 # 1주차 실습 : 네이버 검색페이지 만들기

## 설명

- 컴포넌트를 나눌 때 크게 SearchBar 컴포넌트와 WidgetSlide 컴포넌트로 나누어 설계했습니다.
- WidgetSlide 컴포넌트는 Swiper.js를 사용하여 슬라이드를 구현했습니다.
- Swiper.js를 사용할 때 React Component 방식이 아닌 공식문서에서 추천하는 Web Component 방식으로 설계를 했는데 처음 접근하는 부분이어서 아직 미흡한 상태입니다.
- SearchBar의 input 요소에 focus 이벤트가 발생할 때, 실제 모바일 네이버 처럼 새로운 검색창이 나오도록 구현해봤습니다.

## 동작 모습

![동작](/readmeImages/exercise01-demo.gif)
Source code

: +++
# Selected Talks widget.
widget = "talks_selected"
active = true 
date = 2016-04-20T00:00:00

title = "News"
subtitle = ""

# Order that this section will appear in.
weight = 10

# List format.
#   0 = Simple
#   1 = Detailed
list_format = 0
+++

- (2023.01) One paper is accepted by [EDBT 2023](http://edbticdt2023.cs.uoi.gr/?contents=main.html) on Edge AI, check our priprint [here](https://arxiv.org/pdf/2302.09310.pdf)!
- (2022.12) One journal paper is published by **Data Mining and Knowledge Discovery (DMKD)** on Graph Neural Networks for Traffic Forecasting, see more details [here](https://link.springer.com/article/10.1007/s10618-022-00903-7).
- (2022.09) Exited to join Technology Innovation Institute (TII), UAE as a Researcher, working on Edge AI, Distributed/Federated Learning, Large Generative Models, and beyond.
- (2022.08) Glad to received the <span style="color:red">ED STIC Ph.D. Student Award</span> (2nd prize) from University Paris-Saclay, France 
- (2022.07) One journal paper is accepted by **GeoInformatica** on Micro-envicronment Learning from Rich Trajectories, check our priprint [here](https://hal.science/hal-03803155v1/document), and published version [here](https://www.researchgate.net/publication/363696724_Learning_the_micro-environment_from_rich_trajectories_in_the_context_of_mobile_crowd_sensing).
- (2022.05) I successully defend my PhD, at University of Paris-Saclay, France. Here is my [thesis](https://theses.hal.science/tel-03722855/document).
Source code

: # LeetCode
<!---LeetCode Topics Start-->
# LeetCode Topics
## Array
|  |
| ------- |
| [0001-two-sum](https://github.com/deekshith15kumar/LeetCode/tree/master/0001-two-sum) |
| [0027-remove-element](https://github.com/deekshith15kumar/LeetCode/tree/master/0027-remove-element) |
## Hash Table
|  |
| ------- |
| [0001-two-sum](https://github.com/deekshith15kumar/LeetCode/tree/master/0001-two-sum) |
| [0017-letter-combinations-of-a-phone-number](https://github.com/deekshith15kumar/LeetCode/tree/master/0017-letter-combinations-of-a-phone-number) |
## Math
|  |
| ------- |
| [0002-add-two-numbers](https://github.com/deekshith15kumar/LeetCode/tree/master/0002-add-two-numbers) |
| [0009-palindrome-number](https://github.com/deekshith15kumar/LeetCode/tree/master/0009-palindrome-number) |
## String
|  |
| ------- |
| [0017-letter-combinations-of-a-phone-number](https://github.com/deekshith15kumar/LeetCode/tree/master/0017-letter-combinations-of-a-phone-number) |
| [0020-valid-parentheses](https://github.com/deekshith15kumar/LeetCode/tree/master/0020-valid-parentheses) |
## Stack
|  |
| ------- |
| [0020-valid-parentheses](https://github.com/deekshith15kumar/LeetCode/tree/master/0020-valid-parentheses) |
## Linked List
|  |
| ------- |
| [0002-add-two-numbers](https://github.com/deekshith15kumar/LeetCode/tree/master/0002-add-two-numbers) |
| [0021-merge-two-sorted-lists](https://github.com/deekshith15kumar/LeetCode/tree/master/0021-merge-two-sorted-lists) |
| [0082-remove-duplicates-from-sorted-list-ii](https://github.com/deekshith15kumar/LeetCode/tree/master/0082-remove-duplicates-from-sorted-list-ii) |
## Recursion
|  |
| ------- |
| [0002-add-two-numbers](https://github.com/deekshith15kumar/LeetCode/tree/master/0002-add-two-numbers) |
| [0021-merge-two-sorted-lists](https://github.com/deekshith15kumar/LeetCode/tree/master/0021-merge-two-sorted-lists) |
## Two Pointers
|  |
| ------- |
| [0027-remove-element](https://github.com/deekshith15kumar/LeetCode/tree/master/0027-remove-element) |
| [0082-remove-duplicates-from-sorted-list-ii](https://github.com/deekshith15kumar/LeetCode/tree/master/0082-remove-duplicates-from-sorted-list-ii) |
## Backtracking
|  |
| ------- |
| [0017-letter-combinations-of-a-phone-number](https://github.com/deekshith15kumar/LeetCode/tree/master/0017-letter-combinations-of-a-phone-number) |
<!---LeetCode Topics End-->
# # # # # # #
### What you have to do
All lines from the opening of the material through the line that contains "# Order that this section will appear in." are to be printed exactly, with no others.

### Task output
 # 1주차 실습 : 네이버 검색페이지 만들기

## 설명

- 컴포넌트를 나눌 때 크게 SearchBar 컴포넌트와 WidgetSlide 컴포넌트로 나누어 설계했습니다.
- WidgetSlide 컴포넌트는 Swiper.js를 사용하여 슬라이드를 구현했습니다.
- Swiper.js를 사용할 때 React Component 방식이 아닌 공식문서에서 추천하는 Web Component 방식으로 설계를 했는데 처음 접근하는 부분이어서 아직 미흡한 상태입니다.
- SearchBar의 input 요소에 focus 이벤트가 발생할 때, 실제 모바일 네이버 처럼 새로운 검색창이 나오도록 구현해봤습니다.

## 동작 모습

![동작](/readmeImages/exercise01-demo.gif)
Source code

: +++
# Selected Talks widget.
widget = "talks_selected"
active = true 
date = 2016-04-20T00:00:00

title = "News"
subtitle = ""

# Order that this section will appear in.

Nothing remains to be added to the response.